Edition #11. This week Anthropic released Claude Opus 4.7. One day later came Claude Design, a design product that under the hood just runs on Opus 4.7. And on the same Thursday OpenAI launched GPT-Rosalind, a model not meant for everyone but for a very specific group: scientists. Three separate updates, but they all show the same thing about what the big labs are now focused on.
A big update from Anthropic: Opus 4.7 is out
Anthropic released Claude Opus 4.7 this week. The first reactions are strong, especially on coding, tool use and computer use.
What stands out is that Opus 4.7 not only scores better than Opus 4.6, but seems to get especially stronger on work that actually costs companies time: coding, tool use, computer use, finance and visual reasoning. Those are exactly the categories where a model needs to not only know something, but actually do something.
In practice that means: a developer who gets from bug to first working fix faster, a team that can turn loose screenshots, documents and customer questions into a usable answer faster, or an employee who has to do less repetitive on-screen work by hand. That's ultimately more relevant than a few extra points on an abstract benchmark.
What also stands out is that Mythos Preview already sits above Opus 4.7 on multiple points. Mythos is the more powerful model that Anthropic has so far only deployed with a handful of partners, mostly for security research. That suggests Anthropic is internally already a step ahead of what is publicly available.
Everyone is waiting for GPT-5.5. OpenAI seems less concerned about it than the internet
Around GPT-5.5 the same pattern as always is back: lots of rumors, lots of Reddit speculation, zero real confirmation. Dates get thrown around, codenames get tossed about, theories get spun about OpenAI deliberately waiting for Anthropic. Entertaining, but substantively it doesn't say much. It mostly says that part of the AI market now treats model releases like they're football matches.
What is interesting is that OpenAI just keeps shipping in the meantime. No 5.5 hype, but real product updates like Codex extensions and GPT-Rosalind for life sciences. Maybe that's the point: the battle is increasingly less about who tweets a new model number first, and more about who first puts something useful in place that people actually work with.

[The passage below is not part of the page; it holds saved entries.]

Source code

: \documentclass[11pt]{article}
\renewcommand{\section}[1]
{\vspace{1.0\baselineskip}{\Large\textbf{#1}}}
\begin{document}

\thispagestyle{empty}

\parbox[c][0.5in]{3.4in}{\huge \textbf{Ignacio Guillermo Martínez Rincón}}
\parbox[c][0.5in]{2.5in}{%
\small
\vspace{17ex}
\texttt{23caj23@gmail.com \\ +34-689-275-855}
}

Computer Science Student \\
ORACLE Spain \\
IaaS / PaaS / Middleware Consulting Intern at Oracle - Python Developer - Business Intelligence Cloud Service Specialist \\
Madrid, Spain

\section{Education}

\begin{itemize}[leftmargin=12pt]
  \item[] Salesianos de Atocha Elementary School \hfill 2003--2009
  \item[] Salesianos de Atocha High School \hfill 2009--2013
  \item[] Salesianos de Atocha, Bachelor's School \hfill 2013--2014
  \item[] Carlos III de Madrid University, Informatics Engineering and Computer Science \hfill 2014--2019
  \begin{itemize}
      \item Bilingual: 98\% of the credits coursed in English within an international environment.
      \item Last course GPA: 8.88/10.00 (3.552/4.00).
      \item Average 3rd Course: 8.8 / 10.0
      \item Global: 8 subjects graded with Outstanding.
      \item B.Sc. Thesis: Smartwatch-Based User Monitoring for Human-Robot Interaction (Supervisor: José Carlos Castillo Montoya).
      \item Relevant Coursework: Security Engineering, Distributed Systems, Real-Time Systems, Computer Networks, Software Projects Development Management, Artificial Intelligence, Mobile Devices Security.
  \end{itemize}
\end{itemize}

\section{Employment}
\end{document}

Anthropic doesn't just want Claude to think. It now also wants Claude to design
Anthropic launched Claude Design, a tool with which you can make prototypes, slides, one-pagers and other visual output by simply talking to Claude. It came literally one day after Opus 4.7, and runs under the hood on that same new model. That sounds like a logical extension, but it says something bigger: a strong model doesn't stay a standalone model for long. As soon as it's good enough, a product immediately gets built around it that teams can directly work with.
That makes Claude Design more interesting than just another model update. Not because design is suddenly solved, but because you see how quickly Anthropic moves from model to workflow. A sales deck, a first landing page or a rough product mockup soon won't have to start in PowerPoint, Figma or Canva, but just in a conversation. That's where this is heading: fewer separate tools, more directly usable work.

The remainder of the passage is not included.